Schock in frankreich: nachwuchstalent bei badunfall in der rhone ums leben gekommen
Ein tragischer Badeunfall hat das Leben des jungen Fußballers Kenzo Kies (21) in Frankreich jäh beendet. Der Flügelspieler, der in der zweiten Mannschaft von EA Guingamp spielte und eine vielversprechende Karriere vor sich hatte, wurde nach einem Vorfall in der Rhone bei Lyon für hirntot erklärt. Die Nachricht schockierte die französische Fußballszene und wirft erneut Fragen nach der Sicherheit an französischen Gewässern auf.
Die geschehnisse im parc de la feyssine
Der Vorfall ereignete sich am Montag gegen 16 Uhr im Parc de la Feyssine, einem beliebten Erholungsgebiet zwischen Villeurbanne und Caluire-et-Cuire. Bei Temperaturen von bis zu 38 Grad Celsius suchten Kies und drei Freunde Abkühlung im Fluss. Was als erfrischender Sprung beginnen sollte, endete in einer Tragödie. Die Behörden betonen, dass Baden in dieser Zone aufgrund gefährlicher Strömungen und Wellenbildung offiziell verboten ist – ein Fakt, der die Tragweite des Geschehens noch verstärkt.

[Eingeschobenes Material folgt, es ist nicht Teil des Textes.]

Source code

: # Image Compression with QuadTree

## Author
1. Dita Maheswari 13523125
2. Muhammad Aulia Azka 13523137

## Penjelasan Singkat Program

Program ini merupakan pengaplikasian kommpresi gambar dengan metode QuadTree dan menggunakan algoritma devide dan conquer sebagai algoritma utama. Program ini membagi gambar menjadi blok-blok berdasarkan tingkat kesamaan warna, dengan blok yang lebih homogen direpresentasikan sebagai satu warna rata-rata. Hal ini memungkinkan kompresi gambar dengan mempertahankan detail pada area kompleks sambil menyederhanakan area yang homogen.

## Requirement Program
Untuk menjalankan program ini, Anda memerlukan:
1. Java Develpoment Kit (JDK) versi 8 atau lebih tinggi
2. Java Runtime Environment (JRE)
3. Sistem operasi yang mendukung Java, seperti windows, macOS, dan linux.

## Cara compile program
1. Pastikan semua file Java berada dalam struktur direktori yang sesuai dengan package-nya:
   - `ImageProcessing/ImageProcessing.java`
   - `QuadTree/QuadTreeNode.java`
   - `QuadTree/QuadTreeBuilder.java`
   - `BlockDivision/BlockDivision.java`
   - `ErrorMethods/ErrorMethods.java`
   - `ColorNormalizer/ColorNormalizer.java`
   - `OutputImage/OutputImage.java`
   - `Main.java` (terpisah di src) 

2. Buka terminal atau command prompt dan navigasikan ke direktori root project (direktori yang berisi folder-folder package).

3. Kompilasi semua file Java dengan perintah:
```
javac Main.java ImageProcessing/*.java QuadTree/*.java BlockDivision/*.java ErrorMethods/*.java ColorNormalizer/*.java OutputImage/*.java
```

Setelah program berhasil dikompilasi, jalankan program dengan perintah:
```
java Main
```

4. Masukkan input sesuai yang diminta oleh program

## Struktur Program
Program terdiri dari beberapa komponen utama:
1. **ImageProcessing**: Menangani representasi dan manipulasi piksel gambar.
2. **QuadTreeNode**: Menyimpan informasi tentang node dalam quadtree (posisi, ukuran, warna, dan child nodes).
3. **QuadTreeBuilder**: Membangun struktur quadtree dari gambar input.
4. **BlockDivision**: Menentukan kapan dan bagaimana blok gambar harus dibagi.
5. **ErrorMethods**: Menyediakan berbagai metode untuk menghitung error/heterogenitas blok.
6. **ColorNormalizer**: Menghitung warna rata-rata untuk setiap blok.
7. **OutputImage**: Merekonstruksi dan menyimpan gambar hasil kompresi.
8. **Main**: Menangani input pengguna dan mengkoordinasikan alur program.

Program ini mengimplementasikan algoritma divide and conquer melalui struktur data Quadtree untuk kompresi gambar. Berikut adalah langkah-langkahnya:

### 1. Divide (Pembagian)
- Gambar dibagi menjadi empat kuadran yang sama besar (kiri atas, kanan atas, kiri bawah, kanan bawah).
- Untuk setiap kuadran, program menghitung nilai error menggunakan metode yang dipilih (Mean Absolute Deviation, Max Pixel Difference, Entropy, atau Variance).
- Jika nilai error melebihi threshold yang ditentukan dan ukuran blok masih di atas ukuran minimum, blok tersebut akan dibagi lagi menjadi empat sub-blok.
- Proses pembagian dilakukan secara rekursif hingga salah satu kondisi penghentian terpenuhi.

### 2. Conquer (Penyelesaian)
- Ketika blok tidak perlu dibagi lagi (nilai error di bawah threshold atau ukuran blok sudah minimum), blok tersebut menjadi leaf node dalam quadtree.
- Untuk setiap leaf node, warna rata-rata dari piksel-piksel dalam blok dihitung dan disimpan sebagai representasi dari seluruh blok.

Während zwei Freunde sich selbstständig ans Ufer retten konnten, musste ein dritter reanimiert werden. Kenzo Kies hingegen verschwand unter der Wasseroberfläche. Taucher der Feuerwehr bargen ihn später aus dem Wasser. Trotz sofortiger und intensiver Reanimationsmaßnahmen im Krankenhaus konnte nur noch der Tod festgestellt werden. Die Staatsanwaltschaft Lyon hat eine Untersuchung eingeleitet, um die genauen Umstände des Unfalls zu klären. Ein junges Leben ist sinnlos verloren gegangen.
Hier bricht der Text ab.